**What you need to do:** Show every line in the records below that contains the word "Firebase".

**Listed records:**
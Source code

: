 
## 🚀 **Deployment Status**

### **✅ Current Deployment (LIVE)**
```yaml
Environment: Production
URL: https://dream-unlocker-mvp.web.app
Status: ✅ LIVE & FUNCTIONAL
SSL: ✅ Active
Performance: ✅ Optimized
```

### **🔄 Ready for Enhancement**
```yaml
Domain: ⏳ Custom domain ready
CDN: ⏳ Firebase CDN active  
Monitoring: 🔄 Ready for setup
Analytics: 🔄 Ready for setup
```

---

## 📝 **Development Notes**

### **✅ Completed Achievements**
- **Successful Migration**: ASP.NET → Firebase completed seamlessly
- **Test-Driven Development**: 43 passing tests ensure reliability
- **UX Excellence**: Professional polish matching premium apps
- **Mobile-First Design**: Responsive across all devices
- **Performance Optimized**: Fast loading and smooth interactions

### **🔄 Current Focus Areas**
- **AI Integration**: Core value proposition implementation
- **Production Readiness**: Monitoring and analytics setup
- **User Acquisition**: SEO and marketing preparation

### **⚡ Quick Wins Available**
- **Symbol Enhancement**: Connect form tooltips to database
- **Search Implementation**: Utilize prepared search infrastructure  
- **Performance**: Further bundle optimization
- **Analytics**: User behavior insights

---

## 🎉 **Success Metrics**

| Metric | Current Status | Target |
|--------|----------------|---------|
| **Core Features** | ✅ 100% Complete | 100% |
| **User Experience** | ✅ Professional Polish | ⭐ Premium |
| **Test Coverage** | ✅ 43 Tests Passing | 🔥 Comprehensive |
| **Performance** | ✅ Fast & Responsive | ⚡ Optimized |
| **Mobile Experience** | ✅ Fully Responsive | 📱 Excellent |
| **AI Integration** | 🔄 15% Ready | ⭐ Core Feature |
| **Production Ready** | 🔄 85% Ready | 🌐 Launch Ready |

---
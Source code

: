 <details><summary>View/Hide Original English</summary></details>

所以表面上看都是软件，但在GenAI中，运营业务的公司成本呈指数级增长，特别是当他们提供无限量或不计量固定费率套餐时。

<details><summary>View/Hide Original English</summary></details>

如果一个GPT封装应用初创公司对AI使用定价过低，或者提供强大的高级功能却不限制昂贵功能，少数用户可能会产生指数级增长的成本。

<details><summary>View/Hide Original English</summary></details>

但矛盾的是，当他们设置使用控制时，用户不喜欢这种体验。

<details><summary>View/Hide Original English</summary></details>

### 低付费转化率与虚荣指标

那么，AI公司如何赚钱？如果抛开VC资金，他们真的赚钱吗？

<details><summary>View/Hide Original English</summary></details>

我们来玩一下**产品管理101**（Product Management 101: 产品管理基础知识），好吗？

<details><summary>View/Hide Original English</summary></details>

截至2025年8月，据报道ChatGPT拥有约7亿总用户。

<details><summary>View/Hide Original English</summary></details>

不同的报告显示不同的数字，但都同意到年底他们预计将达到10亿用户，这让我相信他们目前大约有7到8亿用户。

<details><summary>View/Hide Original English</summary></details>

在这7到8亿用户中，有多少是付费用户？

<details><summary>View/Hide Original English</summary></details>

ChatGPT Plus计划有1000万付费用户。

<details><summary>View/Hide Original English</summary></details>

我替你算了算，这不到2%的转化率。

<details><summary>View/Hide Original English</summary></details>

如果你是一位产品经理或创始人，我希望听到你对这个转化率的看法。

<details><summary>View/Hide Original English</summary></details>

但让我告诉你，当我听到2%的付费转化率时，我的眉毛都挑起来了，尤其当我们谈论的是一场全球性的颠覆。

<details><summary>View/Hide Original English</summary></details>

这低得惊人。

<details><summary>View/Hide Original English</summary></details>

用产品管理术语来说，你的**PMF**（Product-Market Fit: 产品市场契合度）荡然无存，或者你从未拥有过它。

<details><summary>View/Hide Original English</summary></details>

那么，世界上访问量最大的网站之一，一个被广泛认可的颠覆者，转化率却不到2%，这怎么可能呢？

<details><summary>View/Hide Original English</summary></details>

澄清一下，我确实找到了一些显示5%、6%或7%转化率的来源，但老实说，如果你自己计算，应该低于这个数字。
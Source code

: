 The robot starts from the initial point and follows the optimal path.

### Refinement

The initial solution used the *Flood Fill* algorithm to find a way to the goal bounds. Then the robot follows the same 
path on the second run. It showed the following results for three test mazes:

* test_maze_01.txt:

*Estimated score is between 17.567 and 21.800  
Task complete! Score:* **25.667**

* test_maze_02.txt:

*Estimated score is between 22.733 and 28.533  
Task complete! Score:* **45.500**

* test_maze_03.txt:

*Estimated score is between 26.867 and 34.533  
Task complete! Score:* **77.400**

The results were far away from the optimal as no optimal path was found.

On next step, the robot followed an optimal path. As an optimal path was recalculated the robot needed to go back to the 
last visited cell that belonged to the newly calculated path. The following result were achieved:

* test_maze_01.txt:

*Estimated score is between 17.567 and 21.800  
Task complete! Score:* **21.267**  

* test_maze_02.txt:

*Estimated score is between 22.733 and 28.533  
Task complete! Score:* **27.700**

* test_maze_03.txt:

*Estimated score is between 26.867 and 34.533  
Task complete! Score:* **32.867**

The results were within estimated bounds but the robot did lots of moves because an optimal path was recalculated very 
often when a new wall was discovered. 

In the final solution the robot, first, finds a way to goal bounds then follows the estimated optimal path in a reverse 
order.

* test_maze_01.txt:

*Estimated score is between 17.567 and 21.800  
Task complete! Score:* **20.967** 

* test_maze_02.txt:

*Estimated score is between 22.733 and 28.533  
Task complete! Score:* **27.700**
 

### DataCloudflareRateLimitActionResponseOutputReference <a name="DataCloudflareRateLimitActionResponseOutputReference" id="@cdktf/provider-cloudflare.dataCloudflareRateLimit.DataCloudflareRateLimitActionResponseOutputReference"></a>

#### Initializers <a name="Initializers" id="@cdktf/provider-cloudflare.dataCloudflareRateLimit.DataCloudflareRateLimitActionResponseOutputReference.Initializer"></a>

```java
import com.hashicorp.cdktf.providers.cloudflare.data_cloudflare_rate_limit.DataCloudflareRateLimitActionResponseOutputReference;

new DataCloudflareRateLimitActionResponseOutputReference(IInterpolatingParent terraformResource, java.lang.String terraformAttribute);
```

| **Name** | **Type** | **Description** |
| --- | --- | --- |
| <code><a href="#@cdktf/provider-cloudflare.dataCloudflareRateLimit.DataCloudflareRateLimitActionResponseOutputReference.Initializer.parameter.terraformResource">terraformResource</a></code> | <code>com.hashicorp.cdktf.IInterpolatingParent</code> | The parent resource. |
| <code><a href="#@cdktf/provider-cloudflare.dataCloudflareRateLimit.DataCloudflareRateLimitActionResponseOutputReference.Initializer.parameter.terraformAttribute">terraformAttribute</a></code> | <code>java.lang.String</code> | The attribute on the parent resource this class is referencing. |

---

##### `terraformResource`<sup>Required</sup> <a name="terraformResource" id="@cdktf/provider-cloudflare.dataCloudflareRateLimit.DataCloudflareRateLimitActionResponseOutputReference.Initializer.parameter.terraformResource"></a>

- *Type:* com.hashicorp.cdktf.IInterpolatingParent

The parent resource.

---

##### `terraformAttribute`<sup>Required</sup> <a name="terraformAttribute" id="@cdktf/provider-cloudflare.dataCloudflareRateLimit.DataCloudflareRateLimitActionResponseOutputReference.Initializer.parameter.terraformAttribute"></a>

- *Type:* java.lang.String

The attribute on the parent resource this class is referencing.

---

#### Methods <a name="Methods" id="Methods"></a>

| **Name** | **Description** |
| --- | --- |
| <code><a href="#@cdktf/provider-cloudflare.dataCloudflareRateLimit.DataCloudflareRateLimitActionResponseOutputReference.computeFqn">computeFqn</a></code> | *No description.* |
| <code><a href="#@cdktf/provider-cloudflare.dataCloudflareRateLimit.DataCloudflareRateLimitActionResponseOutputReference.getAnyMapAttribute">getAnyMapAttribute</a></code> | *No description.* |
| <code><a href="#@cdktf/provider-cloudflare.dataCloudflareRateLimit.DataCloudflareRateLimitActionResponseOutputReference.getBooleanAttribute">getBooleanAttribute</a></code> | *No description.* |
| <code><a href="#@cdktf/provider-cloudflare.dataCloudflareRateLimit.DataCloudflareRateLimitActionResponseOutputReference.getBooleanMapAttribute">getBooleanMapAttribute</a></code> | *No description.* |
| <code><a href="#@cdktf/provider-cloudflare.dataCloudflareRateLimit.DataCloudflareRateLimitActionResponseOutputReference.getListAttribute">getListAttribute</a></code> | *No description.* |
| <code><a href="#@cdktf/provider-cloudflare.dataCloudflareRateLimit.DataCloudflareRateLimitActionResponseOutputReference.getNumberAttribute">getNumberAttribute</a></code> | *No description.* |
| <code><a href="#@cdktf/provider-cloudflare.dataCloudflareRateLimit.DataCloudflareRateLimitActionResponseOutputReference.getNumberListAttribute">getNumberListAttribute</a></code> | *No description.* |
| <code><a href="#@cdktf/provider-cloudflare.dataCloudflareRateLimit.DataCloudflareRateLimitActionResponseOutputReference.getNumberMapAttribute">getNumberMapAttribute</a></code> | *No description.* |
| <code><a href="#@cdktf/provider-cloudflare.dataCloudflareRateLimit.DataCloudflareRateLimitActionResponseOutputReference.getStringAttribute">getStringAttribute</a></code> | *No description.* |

**Solution to the problem:**
CDN: ⏳ Firebase CDN active  
- **Successful Migration**: ASP.NET → Firebase completed seamlessly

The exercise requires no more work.